Where Do Millionaires Invest? The Two New Trends That Edelweiss Wealth Has Spotted
Two of the new investing trends among India’s super rich are increasing allocation to private markets or unlisted companies and international assets, according to Edelweiss Wealth Management.
The firm is seeing serious allocation to private markets, said Alok Saigal, president and head of private wealth, Edelweiss Wealth Management, which manages money for ultra-high-net-worth individuals, family offices and those with surplus of $5 million and above.
Nine out of 10 promoters are investing in private markets compared to only the “very, very rich” a few years ago,” Saigal told BQ Prime’s Niraj Shah in the new series ‘Where Do Millionaires Invest?’ A lot of these ultra-high-net-worth investors have not just contributed money but are also active board members, he said.
The second big change is international investing, which was non-existent a few years back, said Saigal. And the ultra rich not only invest directly in stock but also through structured products—instruments where value is linked to underlying assets, he said.
Their clients also catch the trends very early, he said. “If you see the data from November-December onwards to as recent as now, people were not very active in investing.”
That's the period when equities have been volatile, first because of valuation concerns and then global inflation and uncertainty amplified by Russia's invasion of Ukraine.
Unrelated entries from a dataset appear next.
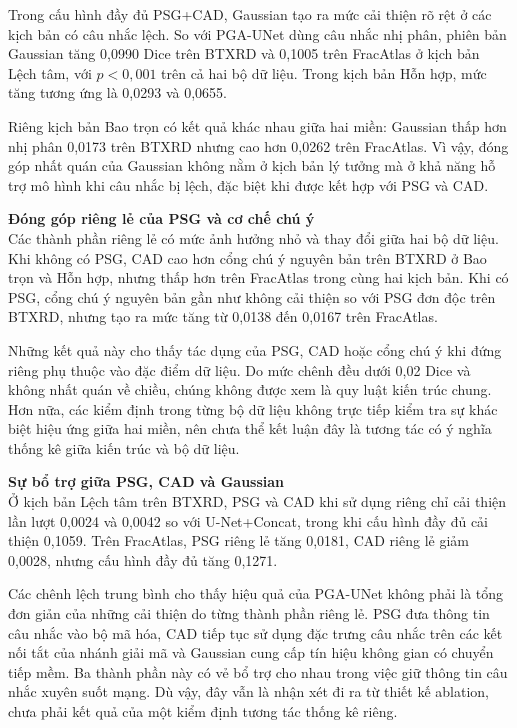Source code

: Trong cấu hình đầy đủ PSG+CAD, Gaussian tạo ra mức cải thiện rõ rệt ở các kịch bản có câu nhắc lệch. So với PGA-UNet dùng câu nhắc nhị phân, phiên bản Gaussian tăng 0,0990 Dice trên BTXRD và 0,1005 trên FracAtlas ở kịch bản Lệch tâm, với $p<0{,}001$ trên cả hai bộ dữ liệu. Trong kịch bản Hỗn hợp, mức tăng tương ứng là 0,0293 và 0,0655.

Riêng kịch bản Bao trọn có kết quả khác nhau giữa hai miền: Gaussian thấp hơn nhị phân 0,0173 trên BTXRD nhưng cao hơn 0,0262 trên FracAtlas. Vì vậy, đóng góp nhất quán của Gaussian không nằm ở kịch bản lý tưởng mà ở khả năng hỗ trợ mô hình khi câu nhắc bị lệch, đặc biệt khi được kết hợp với PSG và CAD.

\noindent\textbf{Đóng góp riêng lẻ của PSG và cơ chế chú ý}\\
Các thành phần riêng lẻ có mức ảnh hưởng nhỏ và thay đổi giữa hai bộ dữ liệu. Khi không có PSG, CAD cao hơn cổng chú ý nguyên bản trên BTXRD ở Bao trọn và Hỗn hợp, nhưng thấp hơn trên FracAtlas trong cùng hai kịch bản. Khi có PSG, cổng chú ý nguyên bản gần như không cải thiện so với PSG đơn độc trên BTXRD, nhưng tạo ra mức tăng từ 0,0138 đến 0,0167 trên FracAtlas.

Những kết quả này cho thấy tác dụng của PSG, CAD hoặc cổng chú ý khi đứng riêng phụ thuộc vào đặc điểm dữ liệu. Do mức chênh đều dưới 0,02 Dice và không nhất quán về chiều, chúng không được xem là quy luật kiến trúc chung. Hơn nữa, các kiểm định trong từng bộ dữ liệu không trực tiếp kiểm tra sự khác biệt hiệu ứng giữa hai miền, nên chưa thể kết luận đây là tương tác có ý nghĩa thống kê giữa kiến trúc và bộ dữ liệu.

\noindent\textbf{Sự bổ trợ giữa PSG, CAD và Gaussian}\\
Ở kịch bản Lệch tâm trên BTXRD, PSG và CAD khi sử dụng riêng chỉ cải thiện lần lượt 0,0024 và 0,0042 so với U-Net+Concat, trong khi cấu hình đầy đủ cải thiện 0,1059. Trên FracAtlas, PSG riêng lẻ tăng 0,0181, CAD riêng lẻ giảm 0,0028, nhưng cấu hình đầy đủ tăng 0,1271.

Các chênh lệch trung bình cho thấy hiệu quả của PGA-UNet không phải là tổng đơn giản của những cải thiện do từng thành phần riêng lẻ. PSG đưa thông tin câu nhắc vào bộ mã hóa, CAD tiếp tục sử dụng đặc trưng câu nhắc trên các kết nối tắt của nhánh giải mã và Gaussian cung cấp tín hiệu không gian có chuyển tiếp mềm. Ba thành phần này có vẻ bổ trợ cho nhau trong việc giữ thông tin câu nhắc xuyên suốt mạng. Dù vậy, đây vẫn là nhận xét đi ra từ thiết kế ablation, chưa phải kết quả của một kiểm định tương tác thống kê riêng.

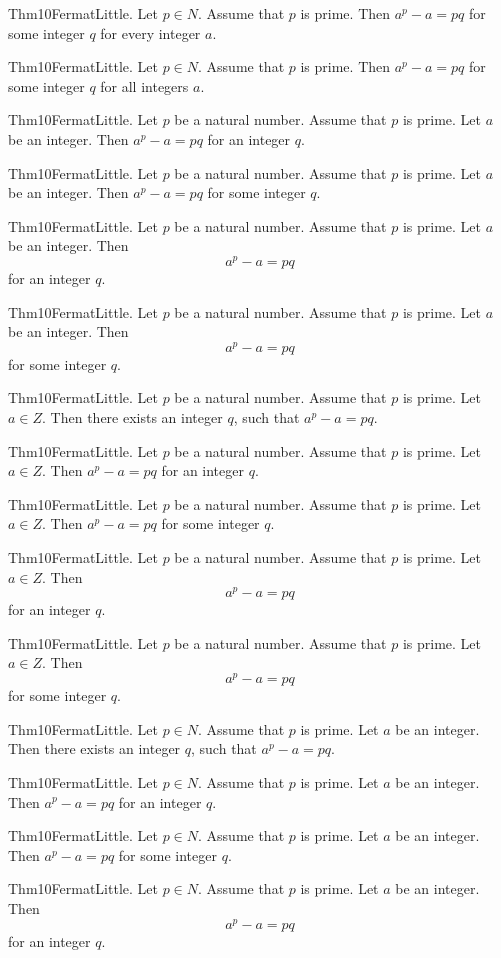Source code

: \documentclass{article}
\begin{document}
Thm10FermatLittle. Let $p \in N$. Assume that $p$ is prime. Then $a ^ {p}- a = p q$ for some integer $q$ for every integer $a$.

Thm10FermatLittle. Let $p \in N$. Assume that $p$ is prime. Then $a ^ {p}- a = p q$ for some integer $q$ for all integers $a$.

Thm10FermatLittle. Let $p$ be a natural number. Assume that $p$ is prime. Let $a$ be an integer. Then $a ^ {p}- a = p q$ for an integer $q$.

Thm10FermatLittle. Let $p$ be a natural number. Assume that $p$ is prime. Let $a$ be an integer. Then $a ^ {p}- a = p q$ for some integer $q$.

Thm10FermatLittle. Let $p$ be a natural number. Assume that $p$ is prime. Let $a$ be an integer. Then $$a ^ {p}- a = p q$$ for an integer $q$.

Thm10FermatLittle. Let $p$ be a natural number. Assume that $p$ is prime. Let $a$ be an integer. Then $$a ^ {p}- a = p q$$ for some integer $q$.

Thm10FermatLittle. Let $p$ be a natural number. Assume that $p$ is prime. Let $a \in Z$. Then there exists an integer $q$, such that $a ^ {p}- a = p q$.

Thm10FermatLittle. Let $p$ be a natural number. Assume that $p$ is prime. Let $a \in Z$. Then $a ^ {p}- a = p q$ for an integer $q$.

Thm10FermatLittle. Let $p$ be a natural number. Assume that $p$ is prime. Let $a \in Z$. Then $a ^ {p}- a = p q$ for some integer $q$.

Thm10FermatLittle. Let $p$ be a natural number. Assume that $p$ is prime. Let $a \in Z$. Then $$a ^ {p}- a = p q$$ for an integer $q$.

Thm10FermatLittle. Let $p$ be a natural number. Assume that $p$ is prime. Let $a \in Z$. Then $$a ^ {p}- a = p q$$ for some integer $q$.

Thm10FermatLittle. Let $p \in N$. Assume that $p$ is prime. Let $a$ be an integer. Then there exists an integer $q$, such that $a ^ {p}- a = p q$.

Thm10FermatLittle. Let $p \in N$. Assume that $p$ is prime. Let $a$ be an integer. Then $a ^ {p}- a = p q$ for an integer $q$.

Thm10FermatLittle. Let $p \in N$. Assume that $p$ is prime. Let $a$ be an integer. Then $a ^ {p}- a = p q$ for some integer $q$.

Thm10FermatLittle. Let $p \in N$. Assume that $p$ is prime. Let $a$ be an integer. Then $$a ^ {p}- a = p q$$ for an integer $q$.
\end{document}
The benchmark Nifty 50 has fallen nearly 13% so far this year.
According to Saigal, as long as clients identify the money’s end use, market gyrations will not lead to massive losses. And sticking to that path is one of the core duties of any investment professional, he said.
Asset Allocation
Edelweiss Wealth Management advocates an allocation of 40% to equities, 40% to fixed income, with 12-13% in gold and the remaining 7% in international stocks. Of the portion set aside for equities, Saigal said 85% is in large caps and 15% in mid caps, with no small-cap exposure.
The firm also follows need-based asset allocation. The idea is that none of capital for any of the needs of a client should come from the invested funds, but from the returns or cash flow from the portfolio.
Edelweiss Wealth Management also helps clients invest in new ideas or businesses, Saigal said. Whether the money that the firm takes care of is for high growth or for preservation depends on what the client mandates, he said.
Fixed Income
The firm’s stance is to stay invested in fixed income but not to buy duration or debt for a particular duration as it wants the rates to stabilise. Edelweiss Wealth Management asks clients to invest through a lot more innovative instruments which give better post tax yields.
Any investment in fixed income results in the client getting charged the full tax, said Saigal. Hence, real estate and infrastructure investment trusts and structured products are some of the ideas that offer better post-tax return and liquidity, he said.
“If you look at NTPC tax-free bond that's trading around anything between 5 or 5.20% on a tax-free basis, and you have an ETF called the Bharat Fund ETF, which with similar maturity is trading at 7.50 upwards,” Saigal said. “Even if you do the taxation and indexation, you still have a 90- to 100-basis-point arbitrage.”
Real Estate
In the last one year, the rich have bought real estate for own use and also for investment, according to Saigal. Edelweiss Wealth Management has not seen the trend reverse because real estate also went through a 10-year lull with demonetization, GST and various issues plaguing the non-bank lending space, he said.
Within Equities
A quarter ago, Edelweiss Wealth Management went underweight on small caps, said Saigal. The firm is not going ‘overweight’ on equities at all, but if Nifty 50 falls to around 15,000, odd levels for the Nifty, then Saigal believes that they are going back into equities.